Tuesday, November 04, 2008

Ahhhh BLOG how I miss you...How alone I am with out you ....


Life has been crazy busy and down right boring all at the same time.

Ready for the shocker? My mother came for a visit. YIKES.. I know. The visit was long enough and just right. I felt like I bored her a lot. She just happen to come when my life was on my mind more than usual. So I was tired and wore out most of her visit. Now that she is gone... my life seems distant and disconnected. I am depressed more now than I ever was when the twins first came. The constant feeling of being a failure at life infest my mind. Deep depression surrounds me like a sickness no one can shake. Daily I pick apart my life one section at a time. My weight ( HUGE AND FAT), My looks ( UGLY), My kids ( disrespectful, rude, self centered) My marriage (routine, sexless, dull). I tell my husband I wish I would die on the way to work in a car accident. That way the family could live off of my life insurance. Then our money problems and my sadness would be gone. YES I am taking my meds. But it seems like LIFE just doesn't change no matter how much ZOLOFT you choke down your throat. ya know...

I was at a point where I was trying to make friends. I wanted to be apart of different groups. Now I find myself just wanting to be alone. ( well alone with my babies)

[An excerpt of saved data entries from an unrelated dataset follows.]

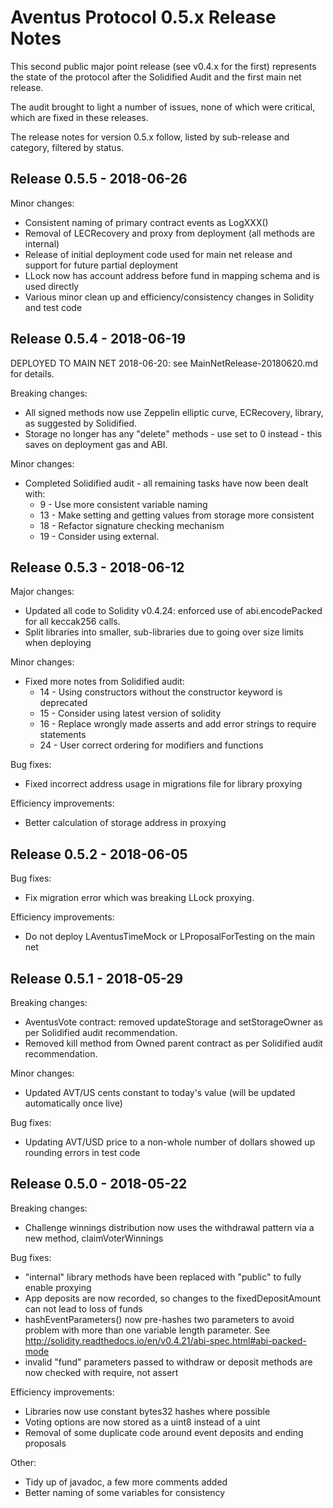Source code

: # Aventus Protocol 0.5.x Release Notes

This second public major point release (see v0.4.x for the first) represents the state of the protocol after the Solidified Audit and the first main net release.

The audit brought to light a number of issues, none of which were critical, which are fixed in these releases.

The release notes for version 0.5.x follow, listed by sub-release and category, filtered by status.

## Release 0.5.5 - 2018-06-26

Minor changes:
* Consistent naming of primary contract events as LogXXX()
* Removal of LECRecovery and proxy from deployment (all methods are internal)
* Release of initial deployment code used for main net release and support for future partial deployment
* LLock now has account address before fund in mapping schema and is used directly
* Various minor clean up and efficiency/consistency changes in Solidity and test code

## Release 0.5.4 - 2018-06-19

DEPLOYED TO MAIN NET 2018-06-20: see MainNetRelease-20180620.md for details.

Breaking changes:
* All signed methods now use Zeppelin elliptic curve, ECRecovery, library, as suggested by Solidified.
* Storage no longer has any "delete" methods - use set to 0 instead - this saves on deployment gas and ABI.

Minor changes:
* Completed Solidified audit - all remaining tasks have now been dealt with:
  *  9 - Use more consistent variable naming
  * 13 - Make setting and getting values from storage more consistent
  * 18 - Refactor signature checking mechanism
  * 19 - Consider using external.

## Release 0.5.3 - 2018-06-12

Major changes:
* Updated all code to Solidity v0.4.24: enforced use of abi.encodePacked for all keccak256 calls.
* Split libraries into smaller, sub-libraries due to going over size limits when deploying

Minor changes:
* Fixed more notes from Solidified audit:
  * 14 - Using constructors without the constructor keyword is deprecated
  * 15 - Consider using latest version of solidity
  * 16 - Replace wrongly made asserts and add error strings to require statements
  * 24 - User correct ordering for modifiers and functions

Bug fixes:
* Fixed incorrect address usage in migrations file for library proxying

Efficiency improvements:
* Better calculation of storage address in proxying

## Release 0.5.2 - 2018-06-05

Bug fixes:
* Fix migration error which was breaking LLock proxying.

Efficiency improvements:
* Do not deploy LAventusTimeMock or LProposalForTesting on the main net

## Release 0.5.1 - 2018-05-29

Breaking changes:
* AventusVote contract: removed updateStorage and setStorageOwner as per Solidified audit recommendation.
* Removed kill method from Owned parent contract as per Solidified audit recommendation.

Minor changes:
* Updated AVT/US cents constant to today's value (will be updated automatically once live)

Bug fixes:
* Updating AVT/USD price to a non-whole number of dollars showed up rounding errors in test code

## Release 0.5.0 - 2018-05-22

Breaking changes:
* Challenge winnings distribution now uses the withdrawal pattern via a new method, claimVoterWinnings

Bug fixes:
* "internal" library methods have been replaced with "public" to fully enable proxying
* App deposits are now recorded, so changes to the fixedDepositAmount can not lead to loss of funds
* hashEventParameters() now pre-hashes two parameters to avoid problem with more than one variable length parameter. See http://solidity.readthedocs.io/en/v0.4.21/abi-spec.html#abi-packed-mode
* invalid "fund" parameters passed to withdraw or deposit methods are now checked with require, not assert

Efficiency improvements:
* Libraries now use constant bytes32 hashes where possible
* Voting options are now stored as a uint8 instead of a uint
* Removal of some duplicate code around event deposits and ending proposals

Other:
* Tidy up of javadoc, a few more comments added
* Better naming of some variables for consistency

After a dozen years of reaching out at different people, I finally came to see the light that all I need is to just be left alone. I no longer need the company of others to make myself complete.

I still wish I wasn't so down in the dumps. I can't seem to pick myself up and it just gets worse. Will it ever get better? I am faced with the same bills trying to catch up and then Christmas for 4 kids. YIKES. How do you apply to be a angel on the Angel tree? hahahahha




Well that is all I have to share for now. Maybe one day I will write again with more exciting news.

2 comments:

Becki Stone said...

Love! This post makes me so sad. First of all I am surprised that your mom came to visit, I'm so beyond shocked! I'm sorry her visit left you low and stripped of who you are. Please don't doubt who you are, and know you are loved! I wish we lived close to each other- it makes me so sad that we can't have the really really close relationship I think we should have. This damn distance is a bummer! Wanna move to Ohio? ;)
You know I'm always here for you- 100% I love you!!!!

Southern Plate said...

Mae-Ry , it'll get different. Always remember that! It could be worse, at least I haven't broken any of your bra straps lately...and you haven't fallen off of any horses in a long time...and we DID survive that Halloween Slumber party back in the day.

Now send me dem babies for a few decades! Deys some cute younguns!!!
OMG Shelby is freakin gorgemous!
and you are not ugly! You look just like you used to do...but I feel your pain with the depression, I truly do. Hang in there and keep taking those meds..better yet, talk to the doc about something better!

Are you taking your daily dose of Diet Dr Peppers? With twins, I recommend one on the hour, EVERY hour!